═════ Excerpted records

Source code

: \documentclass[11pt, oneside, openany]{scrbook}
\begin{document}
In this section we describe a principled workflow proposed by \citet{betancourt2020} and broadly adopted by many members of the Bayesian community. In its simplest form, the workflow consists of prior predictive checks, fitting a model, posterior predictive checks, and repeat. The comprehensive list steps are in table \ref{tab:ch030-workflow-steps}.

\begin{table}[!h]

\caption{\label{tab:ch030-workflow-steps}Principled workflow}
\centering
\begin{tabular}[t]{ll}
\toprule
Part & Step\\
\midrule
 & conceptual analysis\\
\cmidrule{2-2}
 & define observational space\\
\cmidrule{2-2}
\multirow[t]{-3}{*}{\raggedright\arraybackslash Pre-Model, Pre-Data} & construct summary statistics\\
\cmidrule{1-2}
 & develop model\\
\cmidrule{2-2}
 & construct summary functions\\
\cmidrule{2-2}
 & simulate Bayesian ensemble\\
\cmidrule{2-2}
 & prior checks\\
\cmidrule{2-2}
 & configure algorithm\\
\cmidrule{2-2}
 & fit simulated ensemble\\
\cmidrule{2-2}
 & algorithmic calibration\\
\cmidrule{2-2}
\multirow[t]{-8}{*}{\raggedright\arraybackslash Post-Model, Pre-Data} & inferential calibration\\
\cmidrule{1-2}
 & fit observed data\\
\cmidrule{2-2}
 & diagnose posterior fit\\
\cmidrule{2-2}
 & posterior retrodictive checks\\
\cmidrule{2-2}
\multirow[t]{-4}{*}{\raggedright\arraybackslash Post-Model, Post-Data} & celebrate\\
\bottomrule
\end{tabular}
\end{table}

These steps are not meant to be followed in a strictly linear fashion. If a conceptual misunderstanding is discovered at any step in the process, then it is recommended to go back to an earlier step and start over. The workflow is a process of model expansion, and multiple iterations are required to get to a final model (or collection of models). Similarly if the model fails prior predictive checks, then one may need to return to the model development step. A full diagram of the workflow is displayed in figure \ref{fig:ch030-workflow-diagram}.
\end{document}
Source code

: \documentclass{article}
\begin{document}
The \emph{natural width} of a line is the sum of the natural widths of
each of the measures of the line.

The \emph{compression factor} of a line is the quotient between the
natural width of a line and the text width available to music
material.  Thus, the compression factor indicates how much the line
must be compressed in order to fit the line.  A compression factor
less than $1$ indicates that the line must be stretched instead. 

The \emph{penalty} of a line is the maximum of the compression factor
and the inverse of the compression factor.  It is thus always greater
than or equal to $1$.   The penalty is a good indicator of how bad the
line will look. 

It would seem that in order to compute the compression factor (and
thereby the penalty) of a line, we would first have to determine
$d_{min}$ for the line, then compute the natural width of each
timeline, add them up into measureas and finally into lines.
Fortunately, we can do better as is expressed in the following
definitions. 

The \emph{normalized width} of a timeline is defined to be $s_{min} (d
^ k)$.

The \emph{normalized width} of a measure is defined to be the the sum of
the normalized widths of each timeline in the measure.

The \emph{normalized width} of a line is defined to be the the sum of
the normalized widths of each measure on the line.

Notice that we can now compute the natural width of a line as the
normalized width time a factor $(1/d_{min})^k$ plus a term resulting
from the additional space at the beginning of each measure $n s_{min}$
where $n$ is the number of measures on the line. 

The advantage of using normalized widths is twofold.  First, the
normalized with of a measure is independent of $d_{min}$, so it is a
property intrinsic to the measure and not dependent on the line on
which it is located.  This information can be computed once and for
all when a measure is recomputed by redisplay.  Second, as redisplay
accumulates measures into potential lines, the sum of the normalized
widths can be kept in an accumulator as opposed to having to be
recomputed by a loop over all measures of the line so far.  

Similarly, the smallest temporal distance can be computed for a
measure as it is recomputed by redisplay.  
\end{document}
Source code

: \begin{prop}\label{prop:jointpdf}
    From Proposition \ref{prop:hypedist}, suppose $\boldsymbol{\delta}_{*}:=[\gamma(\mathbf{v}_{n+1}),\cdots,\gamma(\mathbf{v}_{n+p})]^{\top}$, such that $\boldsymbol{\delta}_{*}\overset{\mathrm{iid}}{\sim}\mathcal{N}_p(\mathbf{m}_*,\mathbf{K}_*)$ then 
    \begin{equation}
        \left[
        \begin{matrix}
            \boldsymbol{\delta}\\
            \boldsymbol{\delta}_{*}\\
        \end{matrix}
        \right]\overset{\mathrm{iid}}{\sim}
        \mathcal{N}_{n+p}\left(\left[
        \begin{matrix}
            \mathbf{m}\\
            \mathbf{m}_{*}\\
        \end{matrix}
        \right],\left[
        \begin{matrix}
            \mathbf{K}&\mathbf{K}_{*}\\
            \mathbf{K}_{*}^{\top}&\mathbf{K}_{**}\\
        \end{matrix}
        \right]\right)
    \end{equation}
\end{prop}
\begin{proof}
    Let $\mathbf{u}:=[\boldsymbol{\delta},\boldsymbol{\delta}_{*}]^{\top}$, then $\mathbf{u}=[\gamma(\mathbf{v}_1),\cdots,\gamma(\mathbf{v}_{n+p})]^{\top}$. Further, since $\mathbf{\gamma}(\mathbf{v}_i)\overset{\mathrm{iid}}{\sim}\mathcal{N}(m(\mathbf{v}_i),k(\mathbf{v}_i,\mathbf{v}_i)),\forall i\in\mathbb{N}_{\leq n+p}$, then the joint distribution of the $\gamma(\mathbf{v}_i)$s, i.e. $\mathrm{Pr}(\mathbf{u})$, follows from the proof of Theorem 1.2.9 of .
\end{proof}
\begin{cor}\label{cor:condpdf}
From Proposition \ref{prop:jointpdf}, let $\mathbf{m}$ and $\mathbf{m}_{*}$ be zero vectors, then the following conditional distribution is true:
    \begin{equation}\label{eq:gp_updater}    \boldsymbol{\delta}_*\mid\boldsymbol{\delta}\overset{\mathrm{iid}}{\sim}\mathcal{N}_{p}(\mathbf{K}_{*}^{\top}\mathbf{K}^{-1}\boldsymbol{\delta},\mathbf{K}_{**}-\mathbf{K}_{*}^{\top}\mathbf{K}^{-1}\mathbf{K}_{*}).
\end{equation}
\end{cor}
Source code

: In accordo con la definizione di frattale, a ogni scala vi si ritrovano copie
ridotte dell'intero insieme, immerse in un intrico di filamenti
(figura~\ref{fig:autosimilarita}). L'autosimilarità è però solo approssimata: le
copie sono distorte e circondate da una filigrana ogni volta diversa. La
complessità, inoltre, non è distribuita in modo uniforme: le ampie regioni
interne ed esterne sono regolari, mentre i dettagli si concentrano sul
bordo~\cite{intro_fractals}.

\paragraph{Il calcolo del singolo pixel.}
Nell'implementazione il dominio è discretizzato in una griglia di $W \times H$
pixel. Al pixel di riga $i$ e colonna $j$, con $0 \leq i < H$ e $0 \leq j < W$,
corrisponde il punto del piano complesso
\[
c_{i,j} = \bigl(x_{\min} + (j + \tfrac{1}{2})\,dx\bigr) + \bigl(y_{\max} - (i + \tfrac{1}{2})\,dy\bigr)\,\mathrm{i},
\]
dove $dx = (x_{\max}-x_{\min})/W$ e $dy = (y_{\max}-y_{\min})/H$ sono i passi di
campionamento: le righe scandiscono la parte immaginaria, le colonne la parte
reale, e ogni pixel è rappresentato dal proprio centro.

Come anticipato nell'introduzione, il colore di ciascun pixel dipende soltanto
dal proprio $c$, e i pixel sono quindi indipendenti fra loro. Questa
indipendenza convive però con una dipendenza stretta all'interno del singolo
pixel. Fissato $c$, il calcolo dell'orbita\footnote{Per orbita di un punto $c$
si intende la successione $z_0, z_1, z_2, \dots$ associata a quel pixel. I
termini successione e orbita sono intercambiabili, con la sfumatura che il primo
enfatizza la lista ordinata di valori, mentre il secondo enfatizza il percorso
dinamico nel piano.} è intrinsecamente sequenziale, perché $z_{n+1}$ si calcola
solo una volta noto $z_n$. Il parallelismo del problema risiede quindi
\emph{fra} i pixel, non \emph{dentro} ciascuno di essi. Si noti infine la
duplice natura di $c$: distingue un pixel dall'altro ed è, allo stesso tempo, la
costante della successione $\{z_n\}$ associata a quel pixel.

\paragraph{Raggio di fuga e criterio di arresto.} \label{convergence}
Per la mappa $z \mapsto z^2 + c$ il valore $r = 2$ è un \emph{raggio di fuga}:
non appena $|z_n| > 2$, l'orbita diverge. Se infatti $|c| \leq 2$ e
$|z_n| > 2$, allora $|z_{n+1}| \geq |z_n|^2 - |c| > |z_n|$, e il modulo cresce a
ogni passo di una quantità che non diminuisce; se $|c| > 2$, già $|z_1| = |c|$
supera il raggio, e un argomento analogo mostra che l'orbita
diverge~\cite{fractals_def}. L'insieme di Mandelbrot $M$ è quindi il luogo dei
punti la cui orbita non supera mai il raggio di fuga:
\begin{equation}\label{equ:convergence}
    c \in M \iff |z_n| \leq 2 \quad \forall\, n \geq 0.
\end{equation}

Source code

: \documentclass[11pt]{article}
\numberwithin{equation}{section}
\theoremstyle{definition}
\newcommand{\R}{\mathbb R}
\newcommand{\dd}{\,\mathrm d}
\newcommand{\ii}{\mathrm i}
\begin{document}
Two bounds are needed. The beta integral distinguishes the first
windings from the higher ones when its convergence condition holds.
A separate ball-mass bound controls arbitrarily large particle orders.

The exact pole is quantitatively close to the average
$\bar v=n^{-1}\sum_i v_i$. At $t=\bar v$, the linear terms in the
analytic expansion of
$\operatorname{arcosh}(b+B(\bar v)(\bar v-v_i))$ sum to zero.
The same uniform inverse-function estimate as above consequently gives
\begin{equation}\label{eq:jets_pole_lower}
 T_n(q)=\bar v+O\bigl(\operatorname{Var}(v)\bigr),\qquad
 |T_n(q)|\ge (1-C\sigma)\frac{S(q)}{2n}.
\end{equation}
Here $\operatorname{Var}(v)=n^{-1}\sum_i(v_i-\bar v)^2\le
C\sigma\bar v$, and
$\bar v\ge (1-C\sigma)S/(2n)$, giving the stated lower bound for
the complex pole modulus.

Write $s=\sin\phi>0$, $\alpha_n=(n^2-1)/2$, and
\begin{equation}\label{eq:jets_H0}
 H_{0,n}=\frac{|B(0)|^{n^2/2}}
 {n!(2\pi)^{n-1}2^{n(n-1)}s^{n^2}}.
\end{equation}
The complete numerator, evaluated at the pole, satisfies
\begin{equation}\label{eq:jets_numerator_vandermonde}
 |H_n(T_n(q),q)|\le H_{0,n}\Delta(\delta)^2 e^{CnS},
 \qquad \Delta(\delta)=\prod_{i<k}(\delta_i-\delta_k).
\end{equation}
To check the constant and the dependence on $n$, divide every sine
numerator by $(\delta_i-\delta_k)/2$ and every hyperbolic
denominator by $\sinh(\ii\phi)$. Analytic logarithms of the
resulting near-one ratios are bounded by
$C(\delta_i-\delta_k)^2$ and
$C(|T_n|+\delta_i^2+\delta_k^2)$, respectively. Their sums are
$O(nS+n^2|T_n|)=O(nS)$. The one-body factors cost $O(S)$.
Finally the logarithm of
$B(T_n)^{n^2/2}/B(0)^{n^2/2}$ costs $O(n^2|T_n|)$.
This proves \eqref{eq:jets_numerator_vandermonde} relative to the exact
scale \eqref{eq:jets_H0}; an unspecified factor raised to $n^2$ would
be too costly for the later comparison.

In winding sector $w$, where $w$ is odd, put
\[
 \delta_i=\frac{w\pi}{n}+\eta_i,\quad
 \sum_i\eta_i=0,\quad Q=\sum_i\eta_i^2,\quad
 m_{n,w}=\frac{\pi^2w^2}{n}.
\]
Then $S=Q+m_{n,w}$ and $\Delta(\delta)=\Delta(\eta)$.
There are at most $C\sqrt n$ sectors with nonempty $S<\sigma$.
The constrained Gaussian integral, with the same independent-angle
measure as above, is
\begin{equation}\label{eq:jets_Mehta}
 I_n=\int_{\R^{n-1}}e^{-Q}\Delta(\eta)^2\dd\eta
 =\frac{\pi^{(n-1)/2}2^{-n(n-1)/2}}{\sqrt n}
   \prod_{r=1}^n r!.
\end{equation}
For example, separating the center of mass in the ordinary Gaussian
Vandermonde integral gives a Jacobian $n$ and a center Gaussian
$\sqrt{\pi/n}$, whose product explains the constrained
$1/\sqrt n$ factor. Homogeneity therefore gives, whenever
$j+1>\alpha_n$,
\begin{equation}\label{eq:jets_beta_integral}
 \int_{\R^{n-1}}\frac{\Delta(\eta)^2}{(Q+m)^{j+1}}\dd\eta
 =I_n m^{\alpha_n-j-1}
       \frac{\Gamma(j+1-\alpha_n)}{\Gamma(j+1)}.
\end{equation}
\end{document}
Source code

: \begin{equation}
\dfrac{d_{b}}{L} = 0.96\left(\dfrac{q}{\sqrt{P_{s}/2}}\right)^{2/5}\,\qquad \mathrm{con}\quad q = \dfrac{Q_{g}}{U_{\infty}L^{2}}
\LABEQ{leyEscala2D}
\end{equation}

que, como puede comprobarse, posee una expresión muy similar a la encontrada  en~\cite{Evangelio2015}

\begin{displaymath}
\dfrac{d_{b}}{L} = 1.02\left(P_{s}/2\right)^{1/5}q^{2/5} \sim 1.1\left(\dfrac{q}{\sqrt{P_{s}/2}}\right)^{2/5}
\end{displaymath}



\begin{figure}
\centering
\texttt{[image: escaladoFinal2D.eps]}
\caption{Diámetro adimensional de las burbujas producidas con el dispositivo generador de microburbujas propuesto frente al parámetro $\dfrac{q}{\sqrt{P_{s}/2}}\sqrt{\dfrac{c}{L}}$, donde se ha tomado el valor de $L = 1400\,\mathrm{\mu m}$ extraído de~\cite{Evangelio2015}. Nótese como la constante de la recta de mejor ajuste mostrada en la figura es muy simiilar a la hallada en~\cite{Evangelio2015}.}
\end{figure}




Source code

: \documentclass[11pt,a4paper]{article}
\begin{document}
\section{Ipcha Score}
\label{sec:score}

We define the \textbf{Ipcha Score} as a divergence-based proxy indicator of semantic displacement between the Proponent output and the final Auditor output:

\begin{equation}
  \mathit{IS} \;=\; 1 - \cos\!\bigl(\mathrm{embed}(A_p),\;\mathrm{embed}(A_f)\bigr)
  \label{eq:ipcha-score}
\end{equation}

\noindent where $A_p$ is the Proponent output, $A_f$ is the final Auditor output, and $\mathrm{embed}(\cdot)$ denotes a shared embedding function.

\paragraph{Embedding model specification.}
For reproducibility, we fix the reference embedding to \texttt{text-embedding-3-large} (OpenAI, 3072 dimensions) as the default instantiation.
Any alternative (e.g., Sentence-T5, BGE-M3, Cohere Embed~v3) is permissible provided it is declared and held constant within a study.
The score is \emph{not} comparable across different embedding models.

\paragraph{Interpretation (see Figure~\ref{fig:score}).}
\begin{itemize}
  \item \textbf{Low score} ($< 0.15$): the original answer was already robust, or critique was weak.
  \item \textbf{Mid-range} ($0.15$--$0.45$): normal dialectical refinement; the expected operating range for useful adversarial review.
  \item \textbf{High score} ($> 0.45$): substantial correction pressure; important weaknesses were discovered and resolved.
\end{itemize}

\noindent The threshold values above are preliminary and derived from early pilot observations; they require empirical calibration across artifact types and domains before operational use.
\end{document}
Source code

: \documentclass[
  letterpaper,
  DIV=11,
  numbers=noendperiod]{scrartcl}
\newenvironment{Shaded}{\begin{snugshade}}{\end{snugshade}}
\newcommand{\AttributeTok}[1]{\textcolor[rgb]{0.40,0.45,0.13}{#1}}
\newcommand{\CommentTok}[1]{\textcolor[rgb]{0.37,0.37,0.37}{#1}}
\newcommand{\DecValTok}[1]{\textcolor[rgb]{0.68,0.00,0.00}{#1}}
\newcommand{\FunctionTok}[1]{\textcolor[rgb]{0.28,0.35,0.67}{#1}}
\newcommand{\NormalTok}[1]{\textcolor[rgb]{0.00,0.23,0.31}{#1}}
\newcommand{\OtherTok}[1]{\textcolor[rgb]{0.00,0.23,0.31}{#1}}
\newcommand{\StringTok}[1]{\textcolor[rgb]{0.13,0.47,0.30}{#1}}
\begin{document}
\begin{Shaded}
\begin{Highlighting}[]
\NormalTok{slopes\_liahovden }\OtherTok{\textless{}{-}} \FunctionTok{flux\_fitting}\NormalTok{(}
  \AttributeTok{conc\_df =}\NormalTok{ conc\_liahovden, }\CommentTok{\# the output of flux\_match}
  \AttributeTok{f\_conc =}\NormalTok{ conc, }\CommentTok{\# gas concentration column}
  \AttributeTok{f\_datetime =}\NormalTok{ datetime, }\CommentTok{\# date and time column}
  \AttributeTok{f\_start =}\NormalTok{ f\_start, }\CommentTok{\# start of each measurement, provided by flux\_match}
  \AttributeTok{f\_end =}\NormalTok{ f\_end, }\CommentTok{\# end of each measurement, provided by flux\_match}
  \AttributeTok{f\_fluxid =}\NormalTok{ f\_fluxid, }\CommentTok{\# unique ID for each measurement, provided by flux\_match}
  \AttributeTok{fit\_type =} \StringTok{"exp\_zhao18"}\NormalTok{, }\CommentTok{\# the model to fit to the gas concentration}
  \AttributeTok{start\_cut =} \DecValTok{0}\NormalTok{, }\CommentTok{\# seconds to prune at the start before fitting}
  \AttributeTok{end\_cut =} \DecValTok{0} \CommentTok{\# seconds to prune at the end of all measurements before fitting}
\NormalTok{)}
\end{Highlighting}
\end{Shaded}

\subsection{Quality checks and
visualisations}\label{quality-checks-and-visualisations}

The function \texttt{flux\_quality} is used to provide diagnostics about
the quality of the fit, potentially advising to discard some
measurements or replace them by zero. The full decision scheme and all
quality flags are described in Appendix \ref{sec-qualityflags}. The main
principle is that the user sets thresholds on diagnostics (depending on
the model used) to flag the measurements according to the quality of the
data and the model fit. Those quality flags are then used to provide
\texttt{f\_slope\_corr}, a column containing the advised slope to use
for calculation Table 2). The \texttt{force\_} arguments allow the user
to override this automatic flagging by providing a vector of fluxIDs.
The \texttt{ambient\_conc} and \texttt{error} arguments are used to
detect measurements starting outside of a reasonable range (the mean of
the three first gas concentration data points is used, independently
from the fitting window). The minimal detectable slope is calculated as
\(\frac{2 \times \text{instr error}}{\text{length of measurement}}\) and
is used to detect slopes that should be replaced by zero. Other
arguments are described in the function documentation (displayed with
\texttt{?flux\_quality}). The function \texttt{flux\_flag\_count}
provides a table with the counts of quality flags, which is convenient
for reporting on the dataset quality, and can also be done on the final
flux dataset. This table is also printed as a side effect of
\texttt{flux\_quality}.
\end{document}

══════════

◆ Task objective: Begin with the line that contains "the three first" and set down each line exactly until the records above end, including the final line.

◆ Solution to the problem:
the three first gas concentration data points is used, independently
from the fitting window). The minimal detectable slope is calculated as
\(\frac{2 \times \text{instr error}}{\text{length of measurement}}\) and
is used to detect slopes that should be replaced by zero. Other
arguments are described in the function documentation (displayed with
\texttt{?flux\_quality}). The function \texttt{flux\_flag\_count}
provides a table with the counts of quality flags, which is convenient
for reporting on the dataset quality, and can also be done on the final
flux dataset. This table is also printed as a side effect of
\texttt{flux\_quality}.
\end{document}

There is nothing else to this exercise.